▸ **Exercise brief**
In the records below, find each line holding the word "offset" and copy it.

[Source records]

[Start of Attachment]

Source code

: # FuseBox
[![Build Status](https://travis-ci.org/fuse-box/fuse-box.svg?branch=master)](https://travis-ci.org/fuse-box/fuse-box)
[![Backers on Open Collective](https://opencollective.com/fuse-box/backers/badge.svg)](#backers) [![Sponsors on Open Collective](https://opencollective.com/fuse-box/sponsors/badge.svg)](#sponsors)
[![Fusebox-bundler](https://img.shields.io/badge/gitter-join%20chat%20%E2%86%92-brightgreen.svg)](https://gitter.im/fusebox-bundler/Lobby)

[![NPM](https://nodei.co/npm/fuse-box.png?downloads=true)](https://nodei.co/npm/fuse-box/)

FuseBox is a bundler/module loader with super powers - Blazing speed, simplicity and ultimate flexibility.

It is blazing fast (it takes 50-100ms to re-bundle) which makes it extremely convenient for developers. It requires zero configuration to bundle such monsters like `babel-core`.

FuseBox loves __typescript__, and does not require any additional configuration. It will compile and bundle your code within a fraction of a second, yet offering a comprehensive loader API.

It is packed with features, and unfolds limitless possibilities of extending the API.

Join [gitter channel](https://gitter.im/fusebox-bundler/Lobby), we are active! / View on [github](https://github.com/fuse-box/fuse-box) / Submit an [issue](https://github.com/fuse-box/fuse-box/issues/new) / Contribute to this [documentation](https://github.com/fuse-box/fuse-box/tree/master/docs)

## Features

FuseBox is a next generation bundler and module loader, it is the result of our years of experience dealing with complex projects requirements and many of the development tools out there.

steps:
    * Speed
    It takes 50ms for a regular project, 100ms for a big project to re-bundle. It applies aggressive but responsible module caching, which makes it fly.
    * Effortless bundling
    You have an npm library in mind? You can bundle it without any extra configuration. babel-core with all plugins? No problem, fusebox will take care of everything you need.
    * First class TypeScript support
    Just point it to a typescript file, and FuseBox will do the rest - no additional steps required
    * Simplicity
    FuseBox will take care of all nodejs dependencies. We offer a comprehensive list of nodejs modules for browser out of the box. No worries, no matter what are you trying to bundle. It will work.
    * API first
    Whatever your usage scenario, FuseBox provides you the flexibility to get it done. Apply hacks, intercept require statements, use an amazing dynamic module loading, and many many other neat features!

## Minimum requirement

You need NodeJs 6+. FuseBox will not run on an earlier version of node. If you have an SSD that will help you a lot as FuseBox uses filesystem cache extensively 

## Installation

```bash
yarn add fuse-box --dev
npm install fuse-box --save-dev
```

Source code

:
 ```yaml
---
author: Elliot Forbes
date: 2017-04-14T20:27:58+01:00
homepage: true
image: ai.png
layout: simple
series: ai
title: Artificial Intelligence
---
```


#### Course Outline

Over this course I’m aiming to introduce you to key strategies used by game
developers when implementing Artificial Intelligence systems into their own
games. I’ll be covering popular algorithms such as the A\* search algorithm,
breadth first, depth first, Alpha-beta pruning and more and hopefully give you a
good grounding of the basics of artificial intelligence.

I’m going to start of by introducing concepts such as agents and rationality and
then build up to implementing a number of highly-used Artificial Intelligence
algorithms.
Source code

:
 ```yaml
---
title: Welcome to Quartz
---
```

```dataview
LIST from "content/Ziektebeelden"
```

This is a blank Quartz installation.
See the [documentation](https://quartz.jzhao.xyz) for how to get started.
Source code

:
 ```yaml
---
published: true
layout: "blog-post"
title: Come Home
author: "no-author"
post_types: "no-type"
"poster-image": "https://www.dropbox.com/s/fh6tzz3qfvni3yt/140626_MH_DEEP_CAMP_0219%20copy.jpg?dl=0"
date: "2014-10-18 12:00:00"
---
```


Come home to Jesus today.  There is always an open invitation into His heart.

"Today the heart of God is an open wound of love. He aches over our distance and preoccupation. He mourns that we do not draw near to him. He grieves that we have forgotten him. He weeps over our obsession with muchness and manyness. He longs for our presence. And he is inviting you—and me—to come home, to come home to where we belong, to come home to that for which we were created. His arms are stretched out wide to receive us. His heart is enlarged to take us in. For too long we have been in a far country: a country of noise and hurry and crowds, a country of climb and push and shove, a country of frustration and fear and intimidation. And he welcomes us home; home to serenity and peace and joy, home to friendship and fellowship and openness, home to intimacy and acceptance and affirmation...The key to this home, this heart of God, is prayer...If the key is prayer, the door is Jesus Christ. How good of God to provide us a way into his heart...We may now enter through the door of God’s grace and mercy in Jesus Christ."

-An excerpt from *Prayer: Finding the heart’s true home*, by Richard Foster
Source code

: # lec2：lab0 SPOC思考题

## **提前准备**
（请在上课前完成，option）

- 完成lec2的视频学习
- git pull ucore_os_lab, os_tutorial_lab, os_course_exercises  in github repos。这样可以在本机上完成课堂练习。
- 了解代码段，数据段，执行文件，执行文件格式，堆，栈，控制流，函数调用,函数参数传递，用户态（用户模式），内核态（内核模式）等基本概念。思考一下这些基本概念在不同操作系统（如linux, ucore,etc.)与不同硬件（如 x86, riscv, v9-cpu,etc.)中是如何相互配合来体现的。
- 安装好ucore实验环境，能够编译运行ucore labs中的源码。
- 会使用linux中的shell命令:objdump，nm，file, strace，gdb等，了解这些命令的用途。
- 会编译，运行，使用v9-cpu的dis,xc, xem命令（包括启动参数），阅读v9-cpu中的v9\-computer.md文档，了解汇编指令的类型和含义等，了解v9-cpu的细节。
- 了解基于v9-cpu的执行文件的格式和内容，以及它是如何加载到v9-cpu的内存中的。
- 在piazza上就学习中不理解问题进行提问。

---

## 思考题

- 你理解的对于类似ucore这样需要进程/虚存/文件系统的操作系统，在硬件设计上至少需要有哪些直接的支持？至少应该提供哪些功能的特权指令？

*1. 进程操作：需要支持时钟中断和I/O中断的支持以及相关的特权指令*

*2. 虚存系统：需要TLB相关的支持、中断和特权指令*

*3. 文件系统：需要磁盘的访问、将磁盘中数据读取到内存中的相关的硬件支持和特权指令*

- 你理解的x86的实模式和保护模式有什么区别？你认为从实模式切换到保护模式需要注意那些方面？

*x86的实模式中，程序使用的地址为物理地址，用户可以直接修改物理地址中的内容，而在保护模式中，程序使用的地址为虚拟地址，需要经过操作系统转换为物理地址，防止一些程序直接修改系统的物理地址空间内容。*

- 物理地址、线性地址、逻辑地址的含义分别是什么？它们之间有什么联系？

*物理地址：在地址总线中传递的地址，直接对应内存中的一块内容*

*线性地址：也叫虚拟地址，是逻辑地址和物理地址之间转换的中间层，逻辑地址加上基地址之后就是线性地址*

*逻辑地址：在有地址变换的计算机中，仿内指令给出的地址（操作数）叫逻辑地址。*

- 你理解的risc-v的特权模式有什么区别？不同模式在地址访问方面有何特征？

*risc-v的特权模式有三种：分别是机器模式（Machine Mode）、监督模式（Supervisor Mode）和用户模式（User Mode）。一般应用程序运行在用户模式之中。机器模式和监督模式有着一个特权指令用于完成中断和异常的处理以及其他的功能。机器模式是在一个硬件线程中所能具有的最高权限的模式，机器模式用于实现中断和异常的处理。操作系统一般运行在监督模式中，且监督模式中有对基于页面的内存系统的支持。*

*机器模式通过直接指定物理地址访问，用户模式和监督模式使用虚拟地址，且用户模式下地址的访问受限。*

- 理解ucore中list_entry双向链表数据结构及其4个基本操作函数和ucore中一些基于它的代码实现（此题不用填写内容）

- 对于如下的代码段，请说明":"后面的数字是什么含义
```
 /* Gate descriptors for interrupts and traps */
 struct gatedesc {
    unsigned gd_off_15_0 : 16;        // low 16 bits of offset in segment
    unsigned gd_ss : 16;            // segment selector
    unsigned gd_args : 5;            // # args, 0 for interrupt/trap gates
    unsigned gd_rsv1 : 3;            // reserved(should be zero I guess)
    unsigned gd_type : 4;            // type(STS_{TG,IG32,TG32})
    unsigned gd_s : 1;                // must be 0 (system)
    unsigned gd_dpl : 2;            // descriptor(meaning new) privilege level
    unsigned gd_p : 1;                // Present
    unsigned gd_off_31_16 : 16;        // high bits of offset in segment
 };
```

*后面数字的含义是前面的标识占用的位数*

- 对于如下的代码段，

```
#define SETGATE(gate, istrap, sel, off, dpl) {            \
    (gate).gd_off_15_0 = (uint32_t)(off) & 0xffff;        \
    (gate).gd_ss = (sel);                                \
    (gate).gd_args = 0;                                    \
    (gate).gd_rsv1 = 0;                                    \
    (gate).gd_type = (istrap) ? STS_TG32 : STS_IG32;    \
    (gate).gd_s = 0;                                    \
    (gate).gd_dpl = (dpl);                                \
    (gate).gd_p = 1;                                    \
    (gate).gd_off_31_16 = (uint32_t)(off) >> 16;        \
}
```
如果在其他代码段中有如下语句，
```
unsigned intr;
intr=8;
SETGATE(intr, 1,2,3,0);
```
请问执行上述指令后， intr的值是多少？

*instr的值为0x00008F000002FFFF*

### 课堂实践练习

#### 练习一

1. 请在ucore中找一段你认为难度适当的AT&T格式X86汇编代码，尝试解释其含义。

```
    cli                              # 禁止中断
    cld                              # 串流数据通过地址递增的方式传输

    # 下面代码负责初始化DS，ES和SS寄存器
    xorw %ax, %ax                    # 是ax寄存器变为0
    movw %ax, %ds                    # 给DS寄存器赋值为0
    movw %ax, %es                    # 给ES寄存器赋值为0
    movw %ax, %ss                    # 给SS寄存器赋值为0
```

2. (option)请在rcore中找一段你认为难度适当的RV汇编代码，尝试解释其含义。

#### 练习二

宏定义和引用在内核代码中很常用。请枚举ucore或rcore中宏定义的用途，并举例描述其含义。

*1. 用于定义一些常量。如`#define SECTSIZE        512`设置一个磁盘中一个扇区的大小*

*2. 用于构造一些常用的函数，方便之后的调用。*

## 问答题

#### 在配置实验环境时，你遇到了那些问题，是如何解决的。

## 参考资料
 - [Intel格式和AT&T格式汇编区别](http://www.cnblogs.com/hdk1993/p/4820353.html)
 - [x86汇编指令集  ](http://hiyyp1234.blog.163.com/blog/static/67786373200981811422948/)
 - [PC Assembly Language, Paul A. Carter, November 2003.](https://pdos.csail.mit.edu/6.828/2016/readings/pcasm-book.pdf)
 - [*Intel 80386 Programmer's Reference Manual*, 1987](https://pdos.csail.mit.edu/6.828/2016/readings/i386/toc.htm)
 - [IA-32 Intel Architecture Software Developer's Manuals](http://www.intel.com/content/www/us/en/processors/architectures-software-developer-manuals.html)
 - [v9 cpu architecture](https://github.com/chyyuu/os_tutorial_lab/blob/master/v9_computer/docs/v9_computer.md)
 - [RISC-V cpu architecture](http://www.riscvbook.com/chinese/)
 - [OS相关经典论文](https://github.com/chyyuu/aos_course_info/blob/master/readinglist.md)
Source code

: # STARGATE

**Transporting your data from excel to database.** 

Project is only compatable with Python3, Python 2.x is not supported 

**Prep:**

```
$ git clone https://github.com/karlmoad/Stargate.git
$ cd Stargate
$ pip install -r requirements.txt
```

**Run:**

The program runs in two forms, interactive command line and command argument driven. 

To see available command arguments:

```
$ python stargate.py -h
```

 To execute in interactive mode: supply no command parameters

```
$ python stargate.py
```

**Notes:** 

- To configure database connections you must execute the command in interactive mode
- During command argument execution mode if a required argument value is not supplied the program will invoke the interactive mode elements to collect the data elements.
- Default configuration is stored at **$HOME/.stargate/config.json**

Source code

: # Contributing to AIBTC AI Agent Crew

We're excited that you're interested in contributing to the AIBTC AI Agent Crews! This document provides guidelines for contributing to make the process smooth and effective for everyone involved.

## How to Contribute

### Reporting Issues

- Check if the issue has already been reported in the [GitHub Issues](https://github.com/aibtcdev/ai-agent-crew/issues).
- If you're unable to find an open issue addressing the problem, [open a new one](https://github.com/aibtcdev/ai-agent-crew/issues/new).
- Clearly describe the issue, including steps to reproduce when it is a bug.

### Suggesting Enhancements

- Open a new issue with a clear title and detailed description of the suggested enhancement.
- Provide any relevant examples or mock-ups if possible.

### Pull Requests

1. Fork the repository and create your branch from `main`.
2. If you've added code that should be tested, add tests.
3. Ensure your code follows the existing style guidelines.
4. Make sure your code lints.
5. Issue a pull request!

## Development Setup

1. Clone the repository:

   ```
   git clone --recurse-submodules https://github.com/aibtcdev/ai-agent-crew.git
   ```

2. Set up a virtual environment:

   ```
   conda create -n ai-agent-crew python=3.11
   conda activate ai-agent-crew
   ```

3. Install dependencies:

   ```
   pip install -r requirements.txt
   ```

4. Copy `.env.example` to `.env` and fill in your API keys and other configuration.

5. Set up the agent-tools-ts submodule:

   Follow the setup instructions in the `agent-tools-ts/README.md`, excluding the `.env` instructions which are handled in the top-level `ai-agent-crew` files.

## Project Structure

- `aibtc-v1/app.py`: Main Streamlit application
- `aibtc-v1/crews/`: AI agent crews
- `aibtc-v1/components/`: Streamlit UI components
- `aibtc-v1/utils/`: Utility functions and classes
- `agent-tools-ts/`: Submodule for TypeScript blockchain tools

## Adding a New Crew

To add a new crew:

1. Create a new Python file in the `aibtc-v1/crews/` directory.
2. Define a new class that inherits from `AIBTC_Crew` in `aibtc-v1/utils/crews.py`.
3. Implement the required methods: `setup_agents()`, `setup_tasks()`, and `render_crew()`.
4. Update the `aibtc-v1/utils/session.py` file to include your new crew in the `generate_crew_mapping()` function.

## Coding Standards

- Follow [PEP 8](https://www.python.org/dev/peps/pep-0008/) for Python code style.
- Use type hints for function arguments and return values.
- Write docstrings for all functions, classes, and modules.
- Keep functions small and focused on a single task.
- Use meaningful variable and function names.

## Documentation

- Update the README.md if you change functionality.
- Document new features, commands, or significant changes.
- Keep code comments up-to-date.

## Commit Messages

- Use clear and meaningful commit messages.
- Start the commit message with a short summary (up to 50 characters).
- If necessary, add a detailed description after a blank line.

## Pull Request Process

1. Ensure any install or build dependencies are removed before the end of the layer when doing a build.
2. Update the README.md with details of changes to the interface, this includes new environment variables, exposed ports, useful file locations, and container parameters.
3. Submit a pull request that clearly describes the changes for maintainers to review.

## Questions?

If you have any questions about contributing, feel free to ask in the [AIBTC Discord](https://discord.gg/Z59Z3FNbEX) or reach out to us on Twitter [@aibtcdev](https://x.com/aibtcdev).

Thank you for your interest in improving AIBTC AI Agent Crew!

[End of Attachment]

▸ **Your solution**
    unsigned gd_off_15_0 : 16;        // low 16 bits of offset in segment
    unsigned gd_off_31_16 : 16;        // high bits of offset in segment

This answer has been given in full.